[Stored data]
-- Opening Marker --

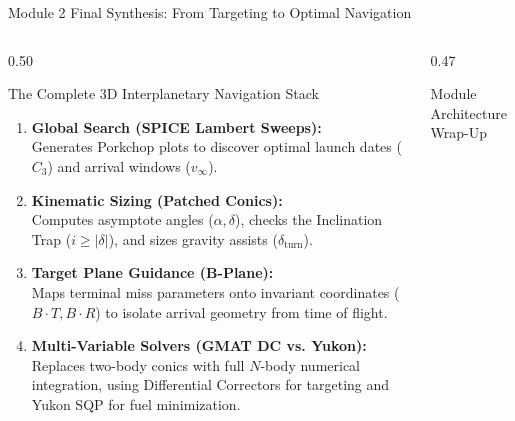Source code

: \documentclass[aspectratio=169, 10pt]{beamer}
\begin{document}
\begin{frame}{Module 2 Final Synthesis: From Targeting to Optimal Navigation}
    \begin{columns}[t]
        \begin{column}{0.50\textwidth}
            \begin{block}{The Complete 3D Interplanetary Navigation Stack}
                \scriptsize
                \begin{enumerate}\setlength{\itemsep}{2.5pt}\setlength{\topsep}{1pt}
                    \item \textbf{Global Search (SPICE Lambert Sweeps):} \\
                    Generates Porkchop plots to discover optimal launch dates ($C_3$) and arrival windows ($v_\infty$).
                    \item \textbf{Kinematic Sizing (Patched Conics):} \\
                    Computes asymptote angles ($\alpha, \delta$), checks the Inclination Trap ($i \ge \vert{}\delta\vert{}$), and sizes gravity assists ($\delta_{\text{turn}}$).
                    \item \textbf{Target Plane Guidance (B-Plane):} \\
                    Maps terminal miss parameters onto invariant coordinates ($B\cdot T, B\cdot R$) to isolate arrival geometry from time of flight.
                    \item \textbf{Multi-Variable Solvers (GMAT DC vs. Yukon):} \\
                    Replaces two-body conics with full $N$-body numerical integration, using Differential Correctors for targeting and Yukon SQP for fuel minimization.
                \end{enumerate}
            \end{block}
        \end{column}

        \begin{column}{0.47\textwidth}
            \begin{block}{Module Architecture Wrap-Up}
                \centering
                \vspace{0.1cm}
\end{block}
\end{column}
\end{columns}
\end{frame}
\end{document}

-- Closing Marker --

In the entries above, find each line with "Module" and list it.

_TASK SOLUTION_:
\begin{frame}{Module 2 Final Synthesis: From Targeting to Optimal Navigation}
            \begin{block}{Module Architecture Wrap-Up}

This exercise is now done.